• [Exercise requirements] Copy, from the material below, every line in which the word "values" can be found.

• [Data extract]

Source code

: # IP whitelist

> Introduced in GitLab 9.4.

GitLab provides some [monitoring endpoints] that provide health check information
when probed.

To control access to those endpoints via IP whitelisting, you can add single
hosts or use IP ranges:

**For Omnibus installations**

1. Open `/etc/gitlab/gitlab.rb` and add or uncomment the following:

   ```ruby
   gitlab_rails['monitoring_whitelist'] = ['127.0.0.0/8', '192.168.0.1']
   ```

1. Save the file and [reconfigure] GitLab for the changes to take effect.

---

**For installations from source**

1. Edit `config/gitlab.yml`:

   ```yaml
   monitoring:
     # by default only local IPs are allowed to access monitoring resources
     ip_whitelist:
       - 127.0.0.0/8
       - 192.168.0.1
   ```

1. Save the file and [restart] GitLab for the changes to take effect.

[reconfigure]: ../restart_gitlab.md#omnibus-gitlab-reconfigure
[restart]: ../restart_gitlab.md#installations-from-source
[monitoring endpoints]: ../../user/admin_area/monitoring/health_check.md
...
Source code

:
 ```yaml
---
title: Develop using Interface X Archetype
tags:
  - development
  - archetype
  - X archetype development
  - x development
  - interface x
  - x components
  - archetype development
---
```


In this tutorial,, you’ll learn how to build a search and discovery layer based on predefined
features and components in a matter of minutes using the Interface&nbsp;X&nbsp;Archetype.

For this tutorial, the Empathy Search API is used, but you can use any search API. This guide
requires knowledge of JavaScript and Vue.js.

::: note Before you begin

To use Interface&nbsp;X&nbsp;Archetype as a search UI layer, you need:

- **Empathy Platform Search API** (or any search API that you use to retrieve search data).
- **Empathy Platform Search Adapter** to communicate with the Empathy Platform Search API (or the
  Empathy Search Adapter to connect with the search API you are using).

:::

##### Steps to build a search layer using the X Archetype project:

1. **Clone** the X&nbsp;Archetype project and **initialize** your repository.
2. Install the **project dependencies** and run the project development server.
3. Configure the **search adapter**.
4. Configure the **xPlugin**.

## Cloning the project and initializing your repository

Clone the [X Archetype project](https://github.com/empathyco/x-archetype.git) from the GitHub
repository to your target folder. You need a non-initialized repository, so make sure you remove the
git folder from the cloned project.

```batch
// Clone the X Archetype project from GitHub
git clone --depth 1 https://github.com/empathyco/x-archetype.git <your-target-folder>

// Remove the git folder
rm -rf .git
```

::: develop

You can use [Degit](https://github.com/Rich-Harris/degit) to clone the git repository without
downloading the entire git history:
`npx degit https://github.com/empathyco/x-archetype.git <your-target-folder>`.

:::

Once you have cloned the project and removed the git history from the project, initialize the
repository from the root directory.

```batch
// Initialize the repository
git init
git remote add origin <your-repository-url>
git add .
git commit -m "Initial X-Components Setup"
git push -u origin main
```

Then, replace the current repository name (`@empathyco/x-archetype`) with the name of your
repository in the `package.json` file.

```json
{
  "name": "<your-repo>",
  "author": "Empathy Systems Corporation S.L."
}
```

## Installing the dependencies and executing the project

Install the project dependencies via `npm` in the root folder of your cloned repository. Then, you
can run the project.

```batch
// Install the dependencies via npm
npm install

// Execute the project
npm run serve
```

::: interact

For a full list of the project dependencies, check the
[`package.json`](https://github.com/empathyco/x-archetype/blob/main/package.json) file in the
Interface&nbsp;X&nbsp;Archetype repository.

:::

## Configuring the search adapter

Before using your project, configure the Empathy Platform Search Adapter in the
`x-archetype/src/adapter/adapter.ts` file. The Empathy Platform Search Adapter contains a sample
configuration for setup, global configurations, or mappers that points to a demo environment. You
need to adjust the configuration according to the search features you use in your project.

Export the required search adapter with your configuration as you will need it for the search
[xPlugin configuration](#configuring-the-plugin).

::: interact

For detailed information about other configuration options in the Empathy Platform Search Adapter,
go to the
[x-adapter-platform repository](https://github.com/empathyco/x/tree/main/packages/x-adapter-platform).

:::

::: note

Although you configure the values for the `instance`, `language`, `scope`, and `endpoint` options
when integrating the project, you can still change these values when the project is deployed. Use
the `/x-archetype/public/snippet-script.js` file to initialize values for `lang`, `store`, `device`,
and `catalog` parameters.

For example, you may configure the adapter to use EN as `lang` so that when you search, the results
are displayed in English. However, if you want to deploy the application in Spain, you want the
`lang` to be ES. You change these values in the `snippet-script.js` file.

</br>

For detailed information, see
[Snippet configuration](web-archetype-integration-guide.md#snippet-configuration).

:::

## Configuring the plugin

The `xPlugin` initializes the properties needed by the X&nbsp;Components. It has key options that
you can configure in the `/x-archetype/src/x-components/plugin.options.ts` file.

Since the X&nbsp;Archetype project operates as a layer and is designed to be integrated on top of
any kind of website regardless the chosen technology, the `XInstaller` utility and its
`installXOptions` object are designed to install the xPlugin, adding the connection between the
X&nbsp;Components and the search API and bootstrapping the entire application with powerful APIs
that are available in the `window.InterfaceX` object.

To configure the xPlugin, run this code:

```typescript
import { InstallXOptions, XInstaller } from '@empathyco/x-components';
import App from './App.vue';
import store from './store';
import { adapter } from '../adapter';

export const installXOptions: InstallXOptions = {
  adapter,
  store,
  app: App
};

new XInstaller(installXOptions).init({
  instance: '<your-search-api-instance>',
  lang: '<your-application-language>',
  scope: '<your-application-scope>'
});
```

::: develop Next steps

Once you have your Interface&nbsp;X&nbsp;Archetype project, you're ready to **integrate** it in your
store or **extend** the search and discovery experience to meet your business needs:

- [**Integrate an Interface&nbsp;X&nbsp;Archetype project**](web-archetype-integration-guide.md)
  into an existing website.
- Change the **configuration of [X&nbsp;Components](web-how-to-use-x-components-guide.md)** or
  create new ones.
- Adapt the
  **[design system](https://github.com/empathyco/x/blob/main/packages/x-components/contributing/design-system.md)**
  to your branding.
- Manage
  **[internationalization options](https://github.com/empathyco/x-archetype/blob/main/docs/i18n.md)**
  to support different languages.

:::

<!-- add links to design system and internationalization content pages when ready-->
---
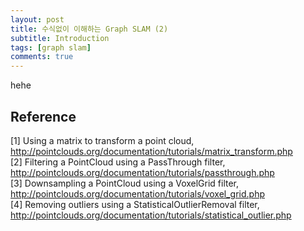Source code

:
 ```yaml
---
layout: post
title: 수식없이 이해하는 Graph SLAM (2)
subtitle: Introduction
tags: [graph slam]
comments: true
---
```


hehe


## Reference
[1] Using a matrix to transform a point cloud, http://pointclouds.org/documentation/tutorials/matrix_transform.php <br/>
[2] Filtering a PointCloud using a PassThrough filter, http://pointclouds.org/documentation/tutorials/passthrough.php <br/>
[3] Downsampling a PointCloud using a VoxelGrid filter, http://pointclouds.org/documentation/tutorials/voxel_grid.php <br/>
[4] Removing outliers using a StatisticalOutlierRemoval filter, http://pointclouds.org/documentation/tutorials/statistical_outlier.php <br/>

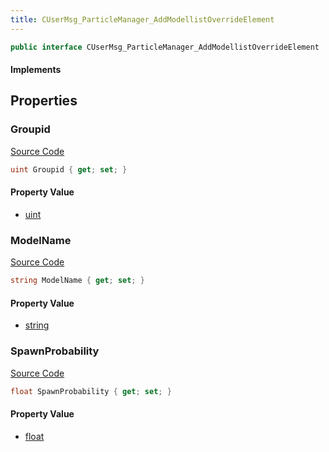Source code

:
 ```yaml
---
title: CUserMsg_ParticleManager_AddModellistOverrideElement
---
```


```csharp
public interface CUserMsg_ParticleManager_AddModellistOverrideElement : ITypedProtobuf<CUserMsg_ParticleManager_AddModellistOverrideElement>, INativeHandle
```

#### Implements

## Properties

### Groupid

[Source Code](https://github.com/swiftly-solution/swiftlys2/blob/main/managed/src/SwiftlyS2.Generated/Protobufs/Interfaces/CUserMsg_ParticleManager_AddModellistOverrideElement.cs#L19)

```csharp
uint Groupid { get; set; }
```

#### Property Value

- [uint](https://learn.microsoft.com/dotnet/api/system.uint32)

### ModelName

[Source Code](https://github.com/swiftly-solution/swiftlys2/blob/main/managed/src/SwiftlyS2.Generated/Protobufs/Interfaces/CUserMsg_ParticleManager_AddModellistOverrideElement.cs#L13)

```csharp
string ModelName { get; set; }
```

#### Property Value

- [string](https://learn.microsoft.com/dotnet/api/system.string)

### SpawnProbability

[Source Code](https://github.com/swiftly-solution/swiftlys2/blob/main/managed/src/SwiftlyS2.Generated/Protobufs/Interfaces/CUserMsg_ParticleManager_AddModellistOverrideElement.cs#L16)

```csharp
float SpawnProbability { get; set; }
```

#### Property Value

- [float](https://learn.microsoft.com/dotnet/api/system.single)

• [Response area]
Although you configure the values for the `instance`, `language`, `scope`, and `endpoint` options
when integrating the project, you can still change these values when the project is deployed. Use
the `/x-archetype/public/snippet-script.js` file to initialize values for `lang`, `store`, `device`,
`lang` to be ES. You change these values in the `snippet-script.js` file.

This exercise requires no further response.